A saffron victory lurks within BJP's defeat in Delhi Assembly election 2020: Here's how

Abhijit Majumder

Just before the 2014 General Election, AAP candidate and Narendra Modi's challenger from Varanasi Arvind Kejriwal pulled out the last trick from his 'secular' hat: A skullcap. It could not save him from a rout.

Since then, he sported it again and again, attended iftaar, met with Bareilly's Maulana Tauqeer Raza who had issued a fatwa on writer Tasleema Nasreen, and his party distributed cheques to imams before last year's General Election.

All that changed before this Delhi election. Kejriwal did not dust off his skullcap from the trunk, hardly uttered a word in support of communally-charged Shaheen Bagh protests, and was not even spotted campaigning in Muslim-dominated areas.

Instead, he 'outed' as a Hanuman bhakt, recited the chalisa, and even visited a Bajrang Bali temple.

He congratulated the Centre for its decision to create a trust for building a grand Ram temple in Ayodhya. "There is no right time for good work," he said.

The man who had once called Modi "a coward and a psychopath" did not utter a single harsh word against the prime minister throughout the campaign.
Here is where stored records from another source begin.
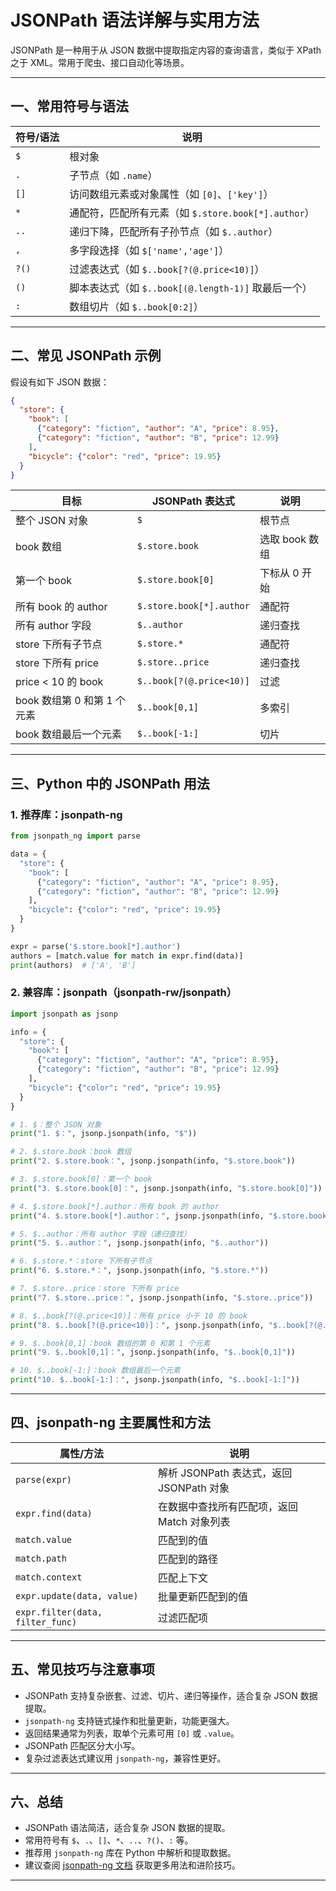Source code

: # JSONPath 语法详解与实用方法

JSONPath 是一种用于从 JSON 数据中提取指定内容的查询语言，类似于 XPath 之于 XML。常用于爬虫、接口自动化等场景。

---

## 一、常用符号与语法

| 符号/语法 | 说明 |
| --- | --- |
| `$` | 根对象 |
| `.` | 子节点（如 `.name`）|
| `[]` | 访问数组元素或对象属性（如 `[0]`、`['key']`）|
| `*` | 通配符，匹配所有元素（如 `$.store.book[*].author`）|
| `..` | 递归下降，匹配所有子孙节点（如 `$..author`）|
| `,` | 多字段选择（如 `$['name','age']`）|
| `?()` | 过滤表达式（如 `$..book[?(@.price<10)]`）|
| `()` | 脚本表达式（如 `$..book[(@.length-1)]` 取最后一个）|
| `:` | 数组切片（如 `$..book[0:2]`）|

---

## 二、常见 JSONPath 示例

假设有如下 JSON 数据：

```json
{
  "store": {
    "book": [
      {"category": "fiction", "author": "A", "price": 8.95},
      {"category": "fiction", "author": "B", "price": 12.99}
    ],
    "bicycle": {"color": "red", "price": 19.95}
  }
}
```

| 目标 | JSONPath 表达式 | 说明 |
| --- | --- | --- |
| 整个 JSON 对象 | `$` | 根节点 |
| book 数组 | `$.store.book` | 选取 book 数组 |
| 第一个 book | `$.store.book[0]` | 下标从 0 开始 |
| 所有 book 的 author | `$.store.book[*].author` | 通配符 |
| 所有 author 字段 | `$..author` | 递归查找 |
| store 下所有子节点 | `$.store.*` | 通配符 |
| store 下所有 price | `$.store..price` | 递归查找 |
| price < 10 的 book | `$..book[?(@.price<10)]` | 过滤 |
| book 数组第 0 和第 1 个元素 | `$..book[0,1]` | 多索引 |
| book 数组最后一个元素 | `$..book[-1:]` | 切片 |

---

## 三、Python 中的 JSONPath 用法

### 1. 推荐库：jsonpath-ng

```python
from jsonpath_ng import parse

data = {
  "store": {
    "book": [
      {"category": "fiction", "author": "A", "price": 8.95},
      {"category": "fiction", "author": "B", "price": 12.99}
    ],
    "bicycle": {"color": "red", "price": 19.95}
  }
}

expr = parse('$.store.book[*].author')
authors = [match.value for match in expr.find(data)]
print(authors)  # ['A', 'B']
```

### 2. 兼容库：jsonpath（jsonpath-rw/jsonpath）

```python
import jsonpath as jsonp

info = {
  "store": {
    "book": [
      {"category": "fiction", "author": "A", "price": 8.95},
      {"category": "fiction", "author": "B", "price": 12.99}
    ],
    "bicycle": {"color": "red", "price": 19.95}
  }
}

# 1. $：整个 JSON 对象
print("1. $：", jsonp.jsonpath(info, "$"))

# 2. $.store.book：book 数组
print("2. $.store.book：", jsonp.jsonpath(info, "$.store.book"))

# 3. $.store.book[0]：第一个 book
print("3. $.store.book[0]：", jsonp.jsonpath(info, "$.store.book[0]"))

# 4. $.store.book[*].author：所有 book 的 author
print("4. $.store.book[*].author：", jsonp.jsonpath(info, "$.store.book[*].author"))

# 5. $..author：所有 author 字段（递归查找）
print("5. $..author：", jsonp.jsonpath(info, "$..author"))

# 6. $.store.*：store 下所有子节点
print("6. $.store.*：", jsonp.jsonpath(info, "$.store.*"))

# 7. $.store..price：store 下所有 price
print("7. $.store..price：", jsonp.jsonpath(info, "$.store..price"))

# 8. $..book[?(@.price<10)]：所有 price 小于 10 的 book
print("8. $..book[?(@.price<10)]：", jsonp.jsonpath(info, "$..book[?(@.price<10)]"))

# 9. $..book[0,1]：book 数组的第 0 和第 1 个元素
print("9. $..book[0,1]：", jsonp.jsonpath(info, "$..book[0,1]"))

# 10. $..book[-1:]：book 数组最后一个元素
print("10. $..book[-1:]：", jsonp.jsonpath(info, "$..book[-1:]"))
```

---

## 四、jsonpath-ng 主要属性和方法

| 属性/方法 | 说明 |
| --- | --- |
| `parse(expr)` | 解析 JSONPath 表达式，返回 JSONPath 对象 |
| `expr.find(data)` | 在数据中查找所有匹配项，返回 Match 对象列表 |
| `match.value` | 匹配到的值 |
| `match.path` | 匹配到的路径 |
| `match.context` | 匹配上下文 |
| `expr.update(data, value)` | 批量更新匹配到的值 |
| `expr.filter(data, filter_func)` | 过滤匹配项 |

---

## 五、常见技巧与注意事项

- JSONPath 支持复杂嵌套、过滤、切片、递归等操作，适合复杂 JSON 数据提取。
- `jsonpath-ng` 支持链式操作和批量更新，功能更强大。
- 返回结果通常为列表，取单个元素可用 `[0]` 或 `.value`。
- JSONPath 匹配区分大小写。
- 复杂过滤表达式建议用 `jsonpath-ng`，兼容性更好。

---

## 六、总结

- JSONPath 语法简洁，适合复杂 JSON 数据的提取。
- 常用符号有 `$`、`.`、`[]`、`*`、`..`、`?()`、`:` 等。
- 推荐用 `jsonpath-ng` 库在 Python 中解析和提取数据。
- 建议查阅 [jsonpath-ng 文档](https://github.com/h2non/jsonpath-ng) 获取更多用法和进阶技巧。

---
Nudged by his newest electoral advisor Prashant Kishor, this Kejriwal could be passed off as a rather taciturn BJP chief minister if the broom wasn't his party symbol.

The march of ideology

So, even as early results show AAP will win in Delhi but with a lower seat and vote share than in 2015, the politics that the BJP represents just won another silent battle. Its ideological mentor RSS €" an organisation with infinite reserves of patience and determination in spreading Hindutva €" has much to be happy about.

Sangh sarkaryavah Suresh Bhaiyyaji Joshi succinctly articulated this just a couple of days before the Delhi results. He said opposing the BJP did not amount to opposing Hindus. The nation's polity has changed unrecognisably over the past six years. And that change is captured less in the thumping march of the BJP than the gingerly following footsteps of the Opposition. Not many may admit it, but competitive Hindutva has slowly but surely replaced competitive minority appeasement.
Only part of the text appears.